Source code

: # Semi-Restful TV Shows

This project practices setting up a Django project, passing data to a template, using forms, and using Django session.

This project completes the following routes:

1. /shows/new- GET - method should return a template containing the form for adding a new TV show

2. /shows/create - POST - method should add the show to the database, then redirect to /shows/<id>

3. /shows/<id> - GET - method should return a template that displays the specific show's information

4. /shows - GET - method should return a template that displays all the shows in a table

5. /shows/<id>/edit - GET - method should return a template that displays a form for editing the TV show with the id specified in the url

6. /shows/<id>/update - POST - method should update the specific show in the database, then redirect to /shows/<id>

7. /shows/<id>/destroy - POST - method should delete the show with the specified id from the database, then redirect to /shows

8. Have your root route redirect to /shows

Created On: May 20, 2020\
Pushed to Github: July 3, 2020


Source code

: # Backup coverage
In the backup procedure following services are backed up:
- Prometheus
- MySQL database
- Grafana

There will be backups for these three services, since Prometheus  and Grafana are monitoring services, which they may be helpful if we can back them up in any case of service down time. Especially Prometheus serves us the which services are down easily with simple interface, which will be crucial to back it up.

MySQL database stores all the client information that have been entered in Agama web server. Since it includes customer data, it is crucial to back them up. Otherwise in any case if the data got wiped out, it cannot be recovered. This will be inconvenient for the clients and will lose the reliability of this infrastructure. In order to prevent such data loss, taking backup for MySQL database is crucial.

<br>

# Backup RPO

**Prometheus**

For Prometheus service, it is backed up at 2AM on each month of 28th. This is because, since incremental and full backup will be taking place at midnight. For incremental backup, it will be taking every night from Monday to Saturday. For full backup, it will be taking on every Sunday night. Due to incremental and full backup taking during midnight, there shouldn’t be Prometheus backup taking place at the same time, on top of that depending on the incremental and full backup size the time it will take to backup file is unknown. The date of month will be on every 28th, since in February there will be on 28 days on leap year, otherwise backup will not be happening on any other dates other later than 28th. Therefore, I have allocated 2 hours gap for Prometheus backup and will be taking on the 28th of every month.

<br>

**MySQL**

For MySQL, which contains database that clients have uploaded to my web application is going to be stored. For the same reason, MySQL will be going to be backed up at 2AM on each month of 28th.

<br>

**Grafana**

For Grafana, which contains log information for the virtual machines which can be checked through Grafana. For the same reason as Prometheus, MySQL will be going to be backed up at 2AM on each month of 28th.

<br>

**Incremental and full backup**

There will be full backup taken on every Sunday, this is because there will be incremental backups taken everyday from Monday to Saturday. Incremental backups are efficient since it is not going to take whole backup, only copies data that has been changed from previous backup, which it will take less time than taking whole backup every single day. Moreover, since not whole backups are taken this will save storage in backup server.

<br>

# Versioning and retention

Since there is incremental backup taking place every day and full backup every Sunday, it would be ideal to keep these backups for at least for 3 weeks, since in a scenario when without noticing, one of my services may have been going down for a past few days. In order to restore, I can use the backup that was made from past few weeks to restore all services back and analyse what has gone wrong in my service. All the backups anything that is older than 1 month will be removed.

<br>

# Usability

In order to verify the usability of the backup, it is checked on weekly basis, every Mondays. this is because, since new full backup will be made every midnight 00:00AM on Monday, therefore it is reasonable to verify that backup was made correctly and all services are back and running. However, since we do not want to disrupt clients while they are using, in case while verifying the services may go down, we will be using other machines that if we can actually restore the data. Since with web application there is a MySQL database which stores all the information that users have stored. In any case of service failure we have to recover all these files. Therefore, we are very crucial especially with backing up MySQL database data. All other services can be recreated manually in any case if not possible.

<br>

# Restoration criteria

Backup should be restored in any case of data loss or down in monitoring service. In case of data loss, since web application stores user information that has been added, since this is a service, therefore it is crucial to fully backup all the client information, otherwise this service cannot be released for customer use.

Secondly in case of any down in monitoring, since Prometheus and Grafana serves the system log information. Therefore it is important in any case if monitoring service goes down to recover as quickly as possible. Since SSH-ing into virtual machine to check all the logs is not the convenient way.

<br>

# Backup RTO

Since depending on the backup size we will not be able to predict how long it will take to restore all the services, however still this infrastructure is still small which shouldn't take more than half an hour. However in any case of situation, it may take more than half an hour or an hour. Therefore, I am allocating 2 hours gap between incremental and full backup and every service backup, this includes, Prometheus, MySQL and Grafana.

------------------------------------------------------------

[Your instructions] Copy exactly the stretch of data above from the line with "For Grafana, which" through the line with "# Restoration criteria", and omit all other lines.

[Expected answer]
For Grafana, which contains log information for the virtual machines which can be checked through Grafana. For the same reason as Prometheus, MySQL will be going to be backed up at 2AM on each month of 28th.

<br>

**Incremental and full backup**

There will be full backup taken on every Sunday, this is because there will be incremental backups taken everyday from Monday to Saturday. Incremental backups are efficient since it is not going to take whole backup, only copies data that has been changed from previous backup, which it will take less time than taking whole backup every single day. Moreover, since not whole backups are taken this will save storage in backup server.

<br>

# Versioning and retention

Since there is incremental backup taking place every day and full backup every Sunday, it would be ideal to keep these backups for at least for 3 weeks, since in a scenario when without noticing, one of my services may have been going down for a past few days. In order to restore, I can use the backup that was made from past few weeks to restore all services back and analyse what has gone wrong in my service. All the backups anything that is older than 1 month will be removed.

<br>

# Usability

In order to verify the usability of the backup, it is checked on weekly basis, every Mondays. this is because, since new full backup will be made every midnight 00:00AM on Monday, therefore it is reasonable to verify that backup was made correctly and all services are back and running. However, since we do not want to disrupt clients while they are using, in case while verifying the services may go down, we will be using other machines that if we can actually restore the data. Since with web application there is a MySQL database which stores all the information that users have stored. In any case of service failure we have to recover all these files. Therefore, we are very crucial especially with backing up MySQL database data. All other services can be recreated manually in any case if not possible.

<br>

# Restoration criteria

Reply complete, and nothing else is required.